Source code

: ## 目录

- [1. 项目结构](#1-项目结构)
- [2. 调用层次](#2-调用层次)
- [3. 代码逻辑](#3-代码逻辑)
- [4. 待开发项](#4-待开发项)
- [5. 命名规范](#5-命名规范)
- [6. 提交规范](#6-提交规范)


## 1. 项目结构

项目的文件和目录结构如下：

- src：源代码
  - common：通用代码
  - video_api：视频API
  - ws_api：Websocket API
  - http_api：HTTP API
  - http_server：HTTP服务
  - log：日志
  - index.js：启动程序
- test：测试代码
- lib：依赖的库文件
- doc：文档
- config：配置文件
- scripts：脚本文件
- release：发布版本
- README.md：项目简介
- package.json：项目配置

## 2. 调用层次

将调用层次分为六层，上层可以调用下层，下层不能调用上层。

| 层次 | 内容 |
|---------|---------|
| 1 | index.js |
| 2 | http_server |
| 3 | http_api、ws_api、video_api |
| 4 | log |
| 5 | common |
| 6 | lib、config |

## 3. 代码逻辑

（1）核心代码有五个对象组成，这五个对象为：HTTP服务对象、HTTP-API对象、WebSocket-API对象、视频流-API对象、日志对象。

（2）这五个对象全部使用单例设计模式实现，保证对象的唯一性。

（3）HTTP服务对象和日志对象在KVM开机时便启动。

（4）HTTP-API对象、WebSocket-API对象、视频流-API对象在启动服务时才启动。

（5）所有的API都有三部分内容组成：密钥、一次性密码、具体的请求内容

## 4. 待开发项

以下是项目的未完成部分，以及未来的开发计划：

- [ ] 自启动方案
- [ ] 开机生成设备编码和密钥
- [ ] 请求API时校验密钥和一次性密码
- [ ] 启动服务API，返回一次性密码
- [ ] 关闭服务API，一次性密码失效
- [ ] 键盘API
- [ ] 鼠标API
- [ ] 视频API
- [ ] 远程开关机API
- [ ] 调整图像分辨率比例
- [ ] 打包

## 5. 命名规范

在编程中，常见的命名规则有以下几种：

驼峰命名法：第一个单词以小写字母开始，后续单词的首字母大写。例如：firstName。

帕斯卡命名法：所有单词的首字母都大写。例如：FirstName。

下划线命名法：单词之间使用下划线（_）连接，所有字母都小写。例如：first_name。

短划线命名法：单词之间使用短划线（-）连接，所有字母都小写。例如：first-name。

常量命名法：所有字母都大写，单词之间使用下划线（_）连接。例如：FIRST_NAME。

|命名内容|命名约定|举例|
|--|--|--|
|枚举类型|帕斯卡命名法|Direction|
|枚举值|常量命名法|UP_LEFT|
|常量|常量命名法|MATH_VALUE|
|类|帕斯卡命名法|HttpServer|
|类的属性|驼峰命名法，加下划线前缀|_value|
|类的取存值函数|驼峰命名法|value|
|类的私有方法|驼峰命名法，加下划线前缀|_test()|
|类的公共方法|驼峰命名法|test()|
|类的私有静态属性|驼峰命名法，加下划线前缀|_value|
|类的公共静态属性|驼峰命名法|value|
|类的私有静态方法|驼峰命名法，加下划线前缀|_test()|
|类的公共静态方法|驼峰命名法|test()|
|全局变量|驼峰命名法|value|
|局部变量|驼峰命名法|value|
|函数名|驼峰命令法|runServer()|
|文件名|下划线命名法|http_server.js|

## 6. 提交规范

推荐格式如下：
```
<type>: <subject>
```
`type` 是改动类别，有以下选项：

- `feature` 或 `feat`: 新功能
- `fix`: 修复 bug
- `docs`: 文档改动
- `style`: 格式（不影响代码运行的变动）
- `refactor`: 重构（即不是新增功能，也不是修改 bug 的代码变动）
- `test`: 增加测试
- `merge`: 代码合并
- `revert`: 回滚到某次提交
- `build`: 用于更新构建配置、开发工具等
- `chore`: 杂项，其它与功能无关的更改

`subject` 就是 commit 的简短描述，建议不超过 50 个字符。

+ + + +

▶ _Problem to work on_
Reproduce the material. Keep every word as written.

▶ _Expected output_
Source code

: ## 目录

- [1. 项目结构](#1-项目结构)
- [2. 调用层次](#2-调用层次)
- [3. 代码逻辑](#3-代码逻辑)
- [4. 待开发项](#4-待开发项)
- [5. 命名规范](#5-命名规范)
- [6. 提交规范](#6-提交规范)


## 1. 项目结构

项目的文件和目录结构如下：

- src：源代码
  - common：通用代码
  - video_api：视频API
  - ws_api：Websocket API
  - http_api：HTTP API
  - http_server：HTTP服务
  - log：日志
  - index.js：启动程序
- test：测试代码
- lib：依赖的库文件
- doc：文档
- config：配置文件
- scripts：脚本文件
- release：发布版本
- README.md：项目简介
- package.json：项目配置

## 2. 调用层次

将调用层次分为六层，上层可以调用下层，下层不能调用上层。

| 层次 | 内容 |
|---------|---------|
| 1 | index.js |
| 2 | http_server |
| 3 | http_api、ws_api、video_api |
| 4 | log |
| 5 | common |
| 6 | lib、config |

## 3. 代码逻辑

（1）核心代码有五个对象组成，这五个对象为：HTTP服务对象、HTTP-API对象、WebSocket-API对象、视频流-API对象、日志对象。

（2）这五个对象全部使用单例设计模式实现，保证对象的唯一性。

（3）HTTP服务对象和日志对象在KVM开机时便启动。

（4）HTTP-API对象、WebSocket-API对象、视频流-API对象在启动服务时才启动。

（5）所有的API都有三部分内容组成：密钥、一次性密码、具体的请求内容

## 4. 待开发项

以下是项目的未完成部分，以及未来的开发计划：

- [ ] 自启动方案
- [ ] 开机生成设备编码和密钥
- [ ] 请求API时校验密钥和一次性密码
- [ ] 启动服务API，返回一次性密码
- [ ] 关闭服务API，一次性密码失效
- [ ] 键盘API
- [ ] 鼠标API
- [ ] 视频API
- [ ] 远程开关机API
- [ ] 调整图像分辨率比例
- [ ] 打包

## 5. 命名规范

在编程中，常见的命名规则有以下几种：

驼峰命名法：第一个单词以小写字母开始，后续单词的首字母大写。例如：firstName。

帕斯卡命名法：所有单词的首字母都大写。例如：FirstName。

下划线命名法：单词之间使用下划线（_）连接，所有字母都小写。例如：first_name。

短划线命名法：单词之间使用短划线（-）连接，所有字母都小写。例如：first-name。

常量命名法：所有字母都大写，单词之间使用下划线（_）连接。例如：FIRST_NAME。

|命名内容|命名约定|举例|
|--|--|--|
|枚举类型|帕斯卡命名法|Direction|
|枚举值|常量命名法|UP_LEFT|
|常量|常量命名法|MATH_VALUE|
|类|帕斯卡命名法|HttpServer|
|类的属性|驼峰命名法，加下划线前缀|_value|
|类的取存值函数|驼峰命名法|value|
|类的私有方法|驼峰命名法，加下划线前缀|_test()|
|类的公共方法|驼峰命名法|test()|
|类的私有静态属性|驼峰命名法，加下划线前缀|_value|
|类的公共静态属性|驼峰命名法|value|
|类的私有静态方法|驼峰命名法，加下划线前缀|_test()|
|类的公共静态方法|驼峰命名法|test()|
|全局变量|驼峰命名法|value|
|局部变量|驼峰命名法|value|
|函数名|驼峰命令法|runServer()|
|文件名|下划线命名法|http_server.js|

## 6. 提交规范

推荐格式如下：
```
<type>: <subject>
```
`type` 是改动类别，有以下选项：

- `feature` 或 `feat`: 新功能
- `fix`: 修复 bug
- `docs`: 文档改动
- `style`: 格式（不影响代码运行的变动）
- `refactor`: 重构（即不是新增功能，也不是修改 bug 的代码变动）
- `test`: 增加测试
- `merge`: 代码合并
- `revert`: 回滚到某次提交
- `build`: 用于更新构建配置、开发工具等
- `chore`: 杂项，其它与功能无关的更改

`subject` 就是 commit 的简短描述，建议不超过 50 个字符。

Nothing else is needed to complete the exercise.